RECORDS START

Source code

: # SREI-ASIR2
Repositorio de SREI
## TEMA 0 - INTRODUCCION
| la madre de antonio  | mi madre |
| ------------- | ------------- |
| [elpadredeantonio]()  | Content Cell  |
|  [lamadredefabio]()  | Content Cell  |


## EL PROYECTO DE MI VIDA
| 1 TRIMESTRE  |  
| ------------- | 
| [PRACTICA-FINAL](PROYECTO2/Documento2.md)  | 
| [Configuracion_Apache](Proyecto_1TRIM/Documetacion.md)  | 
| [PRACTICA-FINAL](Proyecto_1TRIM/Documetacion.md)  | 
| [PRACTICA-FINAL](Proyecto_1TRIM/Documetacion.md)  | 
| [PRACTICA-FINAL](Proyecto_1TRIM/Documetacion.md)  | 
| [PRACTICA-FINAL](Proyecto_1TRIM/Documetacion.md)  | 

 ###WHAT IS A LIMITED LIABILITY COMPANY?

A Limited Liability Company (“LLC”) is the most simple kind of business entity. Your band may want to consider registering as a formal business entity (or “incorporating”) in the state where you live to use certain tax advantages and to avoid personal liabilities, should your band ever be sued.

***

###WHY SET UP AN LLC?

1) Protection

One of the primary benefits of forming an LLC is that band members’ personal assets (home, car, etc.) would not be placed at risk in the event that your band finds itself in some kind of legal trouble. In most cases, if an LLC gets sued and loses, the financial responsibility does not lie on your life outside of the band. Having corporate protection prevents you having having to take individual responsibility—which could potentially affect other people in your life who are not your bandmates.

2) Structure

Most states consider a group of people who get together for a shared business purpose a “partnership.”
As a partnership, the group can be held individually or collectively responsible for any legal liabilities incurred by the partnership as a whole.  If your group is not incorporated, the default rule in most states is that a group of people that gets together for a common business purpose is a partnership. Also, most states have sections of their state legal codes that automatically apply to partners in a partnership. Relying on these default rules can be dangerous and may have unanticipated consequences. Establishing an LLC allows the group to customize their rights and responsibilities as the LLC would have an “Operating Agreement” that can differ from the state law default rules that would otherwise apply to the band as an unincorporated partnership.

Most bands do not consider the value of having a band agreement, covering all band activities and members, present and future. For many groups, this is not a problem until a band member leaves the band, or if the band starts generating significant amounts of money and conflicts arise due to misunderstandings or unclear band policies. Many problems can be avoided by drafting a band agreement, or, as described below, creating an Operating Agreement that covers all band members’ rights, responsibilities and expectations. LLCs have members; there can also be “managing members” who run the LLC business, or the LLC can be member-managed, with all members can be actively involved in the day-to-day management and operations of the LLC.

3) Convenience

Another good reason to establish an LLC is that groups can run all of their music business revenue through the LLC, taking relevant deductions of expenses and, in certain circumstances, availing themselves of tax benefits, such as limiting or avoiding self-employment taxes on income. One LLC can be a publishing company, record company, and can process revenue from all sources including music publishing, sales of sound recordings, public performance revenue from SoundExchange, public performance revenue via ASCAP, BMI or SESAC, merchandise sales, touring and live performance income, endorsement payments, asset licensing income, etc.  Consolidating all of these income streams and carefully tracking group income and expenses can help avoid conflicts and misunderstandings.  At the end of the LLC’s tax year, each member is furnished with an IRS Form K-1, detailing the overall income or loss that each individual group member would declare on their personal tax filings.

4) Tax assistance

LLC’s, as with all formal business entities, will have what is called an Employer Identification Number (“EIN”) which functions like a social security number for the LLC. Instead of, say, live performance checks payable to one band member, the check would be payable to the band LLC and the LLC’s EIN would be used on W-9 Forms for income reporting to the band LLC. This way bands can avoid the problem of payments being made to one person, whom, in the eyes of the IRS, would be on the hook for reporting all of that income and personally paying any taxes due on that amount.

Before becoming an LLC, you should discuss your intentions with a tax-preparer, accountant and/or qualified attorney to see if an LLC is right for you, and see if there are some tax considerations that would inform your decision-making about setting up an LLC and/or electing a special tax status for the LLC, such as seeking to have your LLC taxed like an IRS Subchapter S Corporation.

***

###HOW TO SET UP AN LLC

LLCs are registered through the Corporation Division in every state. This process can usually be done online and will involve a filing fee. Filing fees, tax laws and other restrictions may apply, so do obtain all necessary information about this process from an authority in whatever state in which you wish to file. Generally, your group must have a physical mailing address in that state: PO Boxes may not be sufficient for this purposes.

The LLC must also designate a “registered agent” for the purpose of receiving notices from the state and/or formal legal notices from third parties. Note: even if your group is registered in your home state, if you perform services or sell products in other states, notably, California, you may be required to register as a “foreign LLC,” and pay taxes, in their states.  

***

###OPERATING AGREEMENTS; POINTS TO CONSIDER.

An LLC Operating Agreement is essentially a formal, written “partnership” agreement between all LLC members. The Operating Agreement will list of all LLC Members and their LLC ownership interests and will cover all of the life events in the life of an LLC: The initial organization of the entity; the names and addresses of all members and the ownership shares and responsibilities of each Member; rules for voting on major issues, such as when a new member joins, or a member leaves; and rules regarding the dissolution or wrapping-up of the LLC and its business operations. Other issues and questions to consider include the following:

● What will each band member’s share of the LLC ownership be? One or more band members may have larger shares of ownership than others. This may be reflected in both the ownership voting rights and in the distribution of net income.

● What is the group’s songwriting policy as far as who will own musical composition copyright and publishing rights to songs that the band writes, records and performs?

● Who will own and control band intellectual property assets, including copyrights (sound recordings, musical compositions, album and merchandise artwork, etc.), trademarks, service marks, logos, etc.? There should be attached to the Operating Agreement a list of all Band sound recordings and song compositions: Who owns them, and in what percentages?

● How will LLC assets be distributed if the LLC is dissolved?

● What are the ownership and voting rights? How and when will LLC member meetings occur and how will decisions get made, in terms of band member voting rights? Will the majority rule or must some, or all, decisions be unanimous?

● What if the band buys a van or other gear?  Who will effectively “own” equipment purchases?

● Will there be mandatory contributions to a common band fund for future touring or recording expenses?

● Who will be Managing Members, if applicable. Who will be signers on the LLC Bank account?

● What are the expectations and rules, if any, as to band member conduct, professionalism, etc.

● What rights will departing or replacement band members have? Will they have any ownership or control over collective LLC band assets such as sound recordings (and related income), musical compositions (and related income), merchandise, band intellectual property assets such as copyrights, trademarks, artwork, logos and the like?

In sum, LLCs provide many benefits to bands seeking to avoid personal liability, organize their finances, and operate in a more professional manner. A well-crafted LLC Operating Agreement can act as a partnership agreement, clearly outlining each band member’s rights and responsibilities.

RECORDS END
RECORDS START

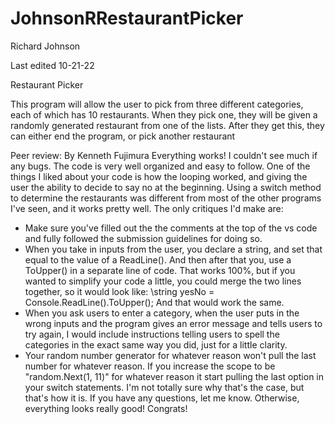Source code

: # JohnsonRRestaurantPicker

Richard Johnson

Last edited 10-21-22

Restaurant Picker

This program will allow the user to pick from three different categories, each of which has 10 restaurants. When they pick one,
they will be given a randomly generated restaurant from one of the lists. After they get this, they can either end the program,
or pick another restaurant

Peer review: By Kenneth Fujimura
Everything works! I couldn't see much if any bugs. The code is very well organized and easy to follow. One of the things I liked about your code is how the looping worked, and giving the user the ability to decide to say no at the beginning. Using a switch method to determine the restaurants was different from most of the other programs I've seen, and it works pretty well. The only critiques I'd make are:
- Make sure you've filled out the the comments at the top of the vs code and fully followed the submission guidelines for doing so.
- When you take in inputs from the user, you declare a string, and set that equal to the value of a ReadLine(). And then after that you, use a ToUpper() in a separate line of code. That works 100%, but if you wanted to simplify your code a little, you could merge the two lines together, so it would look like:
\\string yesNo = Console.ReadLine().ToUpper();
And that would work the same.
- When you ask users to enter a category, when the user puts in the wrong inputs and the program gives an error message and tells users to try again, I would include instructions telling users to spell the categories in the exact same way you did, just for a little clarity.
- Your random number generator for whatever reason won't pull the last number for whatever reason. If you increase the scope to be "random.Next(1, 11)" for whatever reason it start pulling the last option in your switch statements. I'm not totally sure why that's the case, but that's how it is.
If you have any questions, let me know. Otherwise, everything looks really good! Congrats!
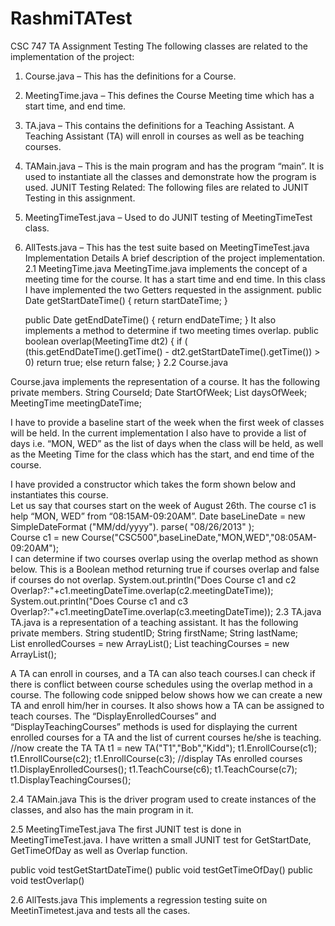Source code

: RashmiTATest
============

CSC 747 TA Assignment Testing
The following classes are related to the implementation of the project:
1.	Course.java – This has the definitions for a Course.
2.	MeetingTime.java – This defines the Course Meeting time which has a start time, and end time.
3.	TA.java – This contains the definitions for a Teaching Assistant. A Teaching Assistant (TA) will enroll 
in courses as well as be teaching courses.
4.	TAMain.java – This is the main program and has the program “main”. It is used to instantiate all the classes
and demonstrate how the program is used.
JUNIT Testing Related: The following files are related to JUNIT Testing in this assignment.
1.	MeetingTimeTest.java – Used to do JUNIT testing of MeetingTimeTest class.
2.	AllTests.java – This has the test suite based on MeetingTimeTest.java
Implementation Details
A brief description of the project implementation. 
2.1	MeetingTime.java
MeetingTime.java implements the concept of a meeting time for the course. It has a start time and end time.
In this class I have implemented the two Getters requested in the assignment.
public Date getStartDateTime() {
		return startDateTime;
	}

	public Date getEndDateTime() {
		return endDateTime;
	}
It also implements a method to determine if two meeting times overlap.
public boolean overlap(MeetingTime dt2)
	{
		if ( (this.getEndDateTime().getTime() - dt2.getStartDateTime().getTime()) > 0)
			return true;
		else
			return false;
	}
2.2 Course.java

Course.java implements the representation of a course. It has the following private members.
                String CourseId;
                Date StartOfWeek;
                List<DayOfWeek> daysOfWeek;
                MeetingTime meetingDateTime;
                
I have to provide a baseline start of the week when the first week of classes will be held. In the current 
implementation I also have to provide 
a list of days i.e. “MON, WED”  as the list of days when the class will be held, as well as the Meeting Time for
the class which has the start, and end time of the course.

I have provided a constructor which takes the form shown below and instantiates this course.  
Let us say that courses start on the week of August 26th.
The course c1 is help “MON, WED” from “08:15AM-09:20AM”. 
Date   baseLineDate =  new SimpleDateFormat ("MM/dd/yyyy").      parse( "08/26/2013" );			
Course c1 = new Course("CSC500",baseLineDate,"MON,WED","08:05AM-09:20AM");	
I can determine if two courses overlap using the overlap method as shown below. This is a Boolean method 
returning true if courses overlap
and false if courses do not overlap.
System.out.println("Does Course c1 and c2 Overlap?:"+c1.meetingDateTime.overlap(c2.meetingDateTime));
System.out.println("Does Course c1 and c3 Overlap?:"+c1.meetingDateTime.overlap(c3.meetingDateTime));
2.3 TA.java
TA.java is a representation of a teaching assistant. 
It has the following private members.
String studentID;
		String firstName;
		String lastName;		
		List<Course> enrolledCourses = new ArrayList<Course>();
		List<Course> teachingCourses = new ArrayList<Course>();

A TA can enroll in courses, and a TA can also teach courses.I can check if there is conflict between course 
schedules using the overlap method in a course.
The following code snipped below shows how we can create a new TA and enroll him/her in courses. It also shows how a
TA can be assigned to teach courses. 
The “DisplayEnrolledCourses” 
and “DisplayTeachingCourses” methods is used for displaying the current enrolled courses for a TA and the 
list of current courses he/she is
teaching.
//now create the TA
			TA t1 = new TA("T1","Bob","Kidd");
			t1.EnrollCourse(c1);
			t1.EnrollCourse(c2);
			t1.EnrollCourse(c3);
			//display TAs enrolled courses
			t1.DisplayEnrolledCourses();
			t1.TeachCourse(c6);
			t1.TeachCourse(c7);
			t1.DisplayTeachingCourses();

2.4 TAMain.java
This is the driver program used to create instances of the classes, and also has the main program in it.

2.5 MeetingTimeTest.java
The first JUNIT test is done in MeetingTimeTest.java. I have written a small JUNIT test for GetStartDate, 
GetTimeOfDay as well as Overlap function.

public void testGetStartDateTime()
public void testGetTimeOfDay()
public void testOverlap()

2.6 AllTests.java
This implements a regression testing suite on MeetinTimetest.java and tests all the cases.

RECORDS END
RECORDS START

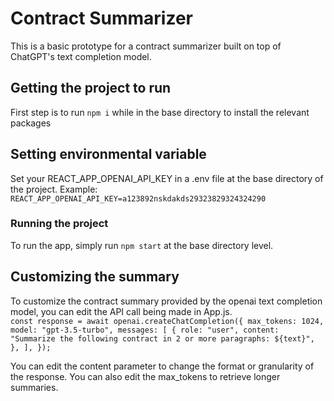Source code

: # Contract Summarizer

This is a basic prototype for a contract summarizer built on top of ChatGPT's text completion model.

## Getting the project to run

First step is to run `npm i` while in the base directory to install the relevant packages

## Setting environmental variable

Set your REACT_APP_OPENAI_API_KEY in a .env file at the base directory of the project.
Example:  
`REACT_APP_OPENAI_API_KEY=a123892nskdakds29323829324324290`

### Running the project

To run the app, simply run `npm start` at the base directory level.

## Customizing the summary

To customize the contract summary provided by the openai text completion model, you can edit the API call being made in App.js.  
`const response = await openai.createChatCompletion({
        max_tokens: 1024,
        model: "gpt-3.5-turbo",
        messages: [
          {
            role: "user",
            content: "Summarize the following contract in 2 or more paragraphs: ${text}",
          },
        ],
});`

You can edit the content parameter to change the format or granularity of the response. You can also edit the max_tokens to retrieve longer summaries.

RECORDS END

→ **TASK BRIEF**
Count every line of the data in which the word "related" appears, and report only the total.

→ **EXPECTED ANSWER**
3